#### WHAT IS EXPECTED:
Look over the entries that follow. Report how many lines contain "compilation", with nothing else.

[DATA EXCERPTS — start]

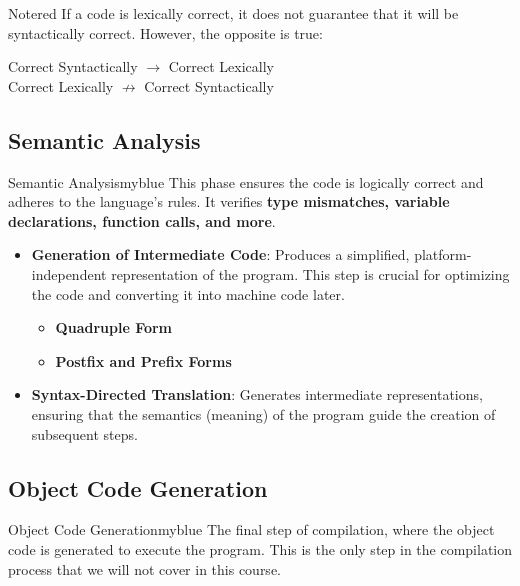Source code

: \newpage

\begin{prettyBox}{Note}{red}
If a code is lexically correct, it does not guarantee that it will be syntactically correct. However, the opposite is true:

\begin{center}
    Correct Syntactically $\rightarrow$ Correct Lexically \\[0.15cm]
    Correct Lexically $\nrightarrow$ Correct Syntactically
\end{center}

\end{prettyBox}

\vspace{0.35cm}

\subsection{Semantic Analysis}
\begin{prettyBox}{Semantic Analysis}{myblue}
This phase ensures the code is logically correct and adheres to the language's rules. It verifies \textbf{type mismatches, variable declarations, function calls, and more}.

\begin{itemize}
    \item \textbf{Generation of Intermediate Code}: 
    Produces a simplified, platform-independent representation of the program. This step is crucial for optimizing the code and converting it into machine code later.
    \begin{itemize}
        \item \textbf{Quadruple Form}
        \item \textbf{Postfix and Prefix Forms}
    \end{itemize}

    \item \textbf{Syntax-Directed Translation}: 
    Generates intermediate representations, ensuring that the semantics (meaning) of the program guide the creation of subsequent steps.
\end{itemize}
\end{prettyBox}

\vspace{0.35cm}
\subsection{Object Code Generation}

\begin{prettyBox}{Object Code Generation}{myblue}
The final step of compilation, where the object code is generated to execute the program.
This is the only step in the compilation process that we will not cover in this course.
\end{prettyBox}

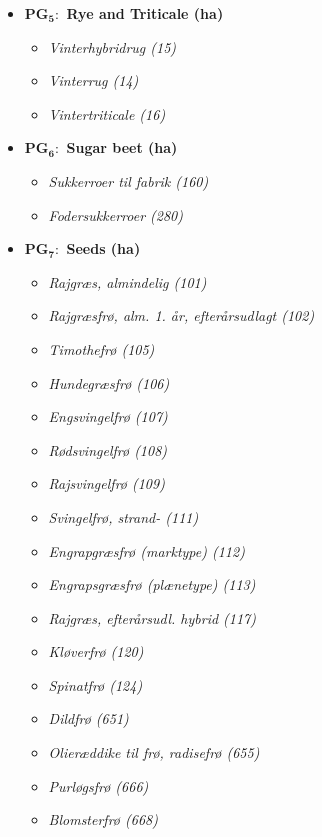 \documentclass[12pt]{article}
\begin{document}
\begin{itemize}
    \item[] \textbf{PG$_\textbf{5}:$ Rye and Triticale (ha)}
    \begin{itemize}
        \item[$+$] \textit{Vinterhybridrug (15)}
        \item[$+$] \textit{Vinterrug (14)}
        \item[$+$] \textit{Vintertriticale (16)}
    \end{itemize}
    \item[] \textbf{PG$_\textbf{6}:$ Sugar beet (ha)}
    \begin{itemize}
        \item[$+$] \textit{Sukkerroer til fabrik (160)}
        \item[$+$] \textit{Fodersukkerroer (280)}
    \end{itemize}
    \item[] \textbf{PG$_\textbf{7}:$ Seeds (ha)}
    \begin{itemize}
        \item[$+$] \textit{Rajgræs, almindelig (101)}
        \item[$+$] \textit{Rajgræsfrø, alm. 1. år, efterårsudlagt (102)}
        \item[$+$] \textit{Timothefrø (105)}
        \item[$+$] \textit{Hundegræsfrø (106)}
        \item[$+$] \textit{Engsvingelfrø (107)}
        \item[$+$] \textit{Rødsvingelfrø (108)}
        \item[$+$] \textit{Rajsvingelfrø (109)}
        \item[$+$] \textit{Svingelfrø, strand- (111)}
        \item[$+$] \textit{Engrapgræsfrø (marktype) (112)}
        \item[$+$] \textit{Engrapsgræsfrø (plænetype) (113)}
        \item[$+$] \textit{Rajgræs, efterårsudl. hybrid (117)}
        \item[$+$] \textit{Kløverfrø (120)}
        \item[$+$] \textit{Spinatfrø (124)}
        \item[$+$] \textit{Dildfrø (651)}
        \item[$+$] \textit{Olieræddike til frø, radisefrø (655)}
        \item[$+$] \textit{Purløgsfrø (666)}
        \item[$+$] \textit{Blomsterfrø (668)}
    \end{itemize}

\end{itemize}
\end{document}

[DATA EXCERPTS — finish]

#### RESPONSE FOR THIS EXERCISE:
2